Task:
Among the lines of the records below, copy those that hold the word "large".

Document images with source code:
--------------------

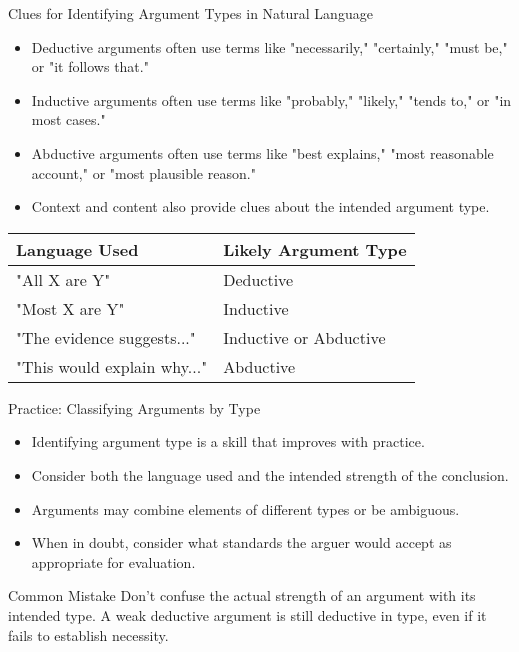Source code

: \documentclass{beamer}
\begin{document}
\begin{frame}{Clues for Identifying Argument Types in Natural Language}
    \begin{itemize}
        \item Deductive arguments often use terms like "necessarily," "certainly," "must be," or "it follows that."
        \item Inductive arguments often use terms like "probably," "likely," "tends to," or "in most cases."
        \item Abductive arguments often use terms like "best explains," "most reasonable account," or "most plausible reason."
        \item Context and content also provide clues about the intended argument type.
    \end{itemize}
    
    \begin{table}
        \centering
        \begin{tabular}{|l|l|}
            \hline
            \textbf{Language Used} & \textbf{Likely Argument Type} \\
            \hline
            "All X are Y" & Deductive \\
            "Most X are Y" & Inductive \\
            "The evidence suggests..." & Inductive or Abductive \\
            "This would explain why..." & Abductive \\
            \hline
        \end{tabular}
    \end{table}
\end{frame}

\begin{frame}{Practice: Classifying Arguments by Type}
    \begin{itemize}
        \item Identifying argument type is a skill that improves with practice.
        \item Consider both the language used and the intended strength of the conclusion.
        \item Arguments may combine elements of different types or be ambiguous.
        \item When in doubt, consider what standards the arguer would accept as appropriate for evaluation.
    \end{itemize}
    
    \begin{alertblock}{Common Mistake}
        Don't confuse the actual strength of an argument with its intended type. A weak deductive argument is still deductive in type, even if it fails to establish necessity.
    \end{alertblock}
\end{frame}
\end{document}
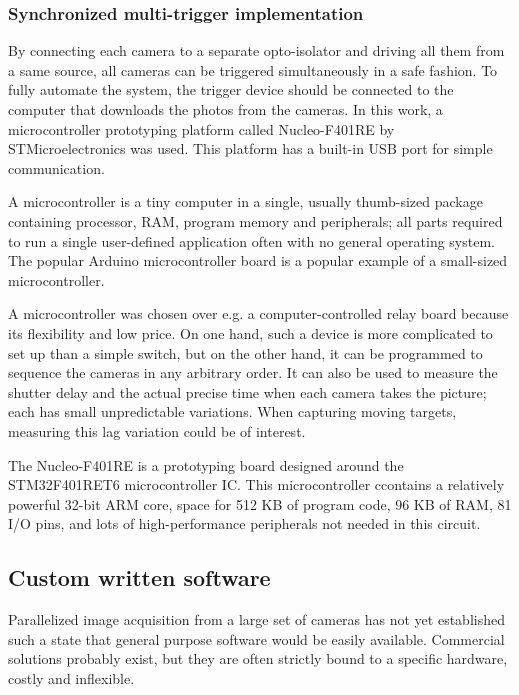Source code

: 

\subsubsection{Synchronized multi-trigger implementation} %

By connecting each camera to a separate opto-isolator and driving all them from a same source, all cameras can be triggered simultaneously in a safe fashion.
To fully automate the system, the trigger device should be connected to the computer that downloads the photos from the cameras.
In this work, a microcontroller prototyping platform called Nucleo-F401RE by STMicroelectronics was used.
This platform has a built-in USB port for simple communication.

A microcontroller is a tiny computer in a single, usually thumb-sized package containing processor, RAM, program memory and peripherals; all parts required to run a single user-defined application often with no general operating system.
The popular Arduino microcontroller board is a popular example of a small-sized microcontroller.

A microcontroller was chosen over e.g. a computer-controlled relay board because its flexibility and low price.
On one hand, such a device is more complicated to set up than a simple switch, but on the other hand, it can be programmed to sequence the cameras in any arbitrary order.
It can also be used to measure the shutter delay and the actual precise time when each camera takes the picture; each has small unpredictable variations.
When capturing moving targets, measuring this lag variation could be of interest.

The Nucleo-F401RE is a prototyping board designed around the STM32F401RET6 microcontroller IC.
This microcontroller ccontains a relatively powerful 32-bit ARM core, space for 512 KB of program code, 96 KB of RAM, 81 I/O pins, and lots of high-performance peripherals not needed in this circuit.


\subsection{Custom written software} %

Parallelized image acquisition from a large set of cameras has not yet established such a state that general purpose software would be easily available.
Commercial solutions probably exist, but they are often strictly bound to a specific hardware, costly and inflexible.

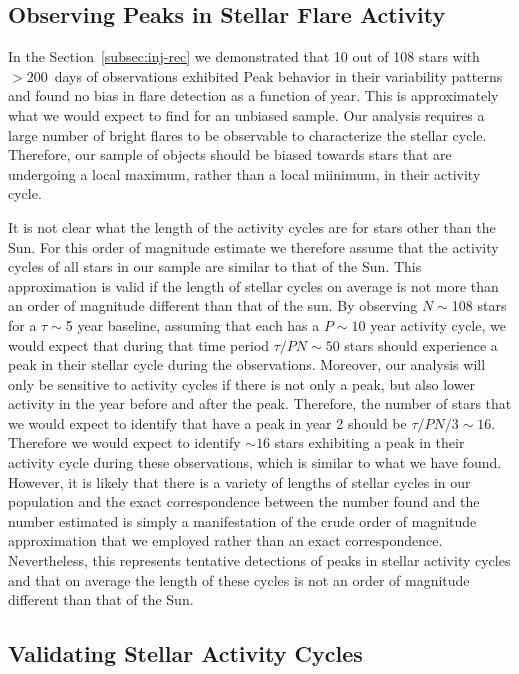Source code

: \documentclass[twocolumn, linenumbers]{aastex631}
\begin{document}
\subsection{Observing Peaks in Stellar Flare Activity}

In the Section~\ref{subsec:inj-rec} we demonstrated that 10 out of 108 stars with $> 200$~days of observations exhibited Peak behavior in their variability patterns and found no bias in flare
detection as a function of year. This is approximately what we would expect to find for an unbiased sample. Our analysis requires a large number of bright flares to be observable to
characterize the stellar cycle. Therefore, our sample of objects should be biased towards stars that are undergoing a local maximum, rather than a local miinimum, in their activity cycle.

It is not clear what the length of the activity cycles are for stars other than the Sun. For this order of magnitude estimate we therefore assume that the activity cycles of all stars in our
sample are similar to that of the Sun. This approximation is valid   if the length of stellar cycles on average is not more than an order of magnitude different than that of the sun. By
observing $N\sim$108 stars for a $\tau\sim$5 year baseline, assuming that each has a $P\sim10$ year activity cycle, we would expect that during that time period $\tau /P N\sim50$ stars should
experience a peak in their stellar cycle during the observations. Moreover, our analysis will only be sensitive to activity cycles if there is not only a peak, but also lower activity in the
year before and after the peak. Therefore, the number of stars that we would expect to identify that have a peak in year 2 should be $\tau /P N /3\sim16$. Therefore we would expect to identify
$\sim16$ stars exhibiting a peak in their activity cycle during these observations, which is  similar to what we have found. However, it is likely that there is a variety of lengths of stellar
cycles in our population and the exact correspondence between the number found and the number estimated is simply a manifestation of the crude order of magnitude approximation that we employed
rather than an exact correspondence. Nevertheless, this represents  tentative detections of peaks in stellar activity cycles and that on average the length of these cycles is not an order of
magnitude different than that of the Sun.

\subsection{Validating Stellar Activity Cycles}
\end{document}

--------------------

Your solution:
Parallelized image acquisition from a large set of cameras has not yet established such a state that general purpose software would be easily available.
detection as a function of year. This is approximately what we would expect to find for an unbiased sample. Our analysis requires a large number of bright flares to be observable to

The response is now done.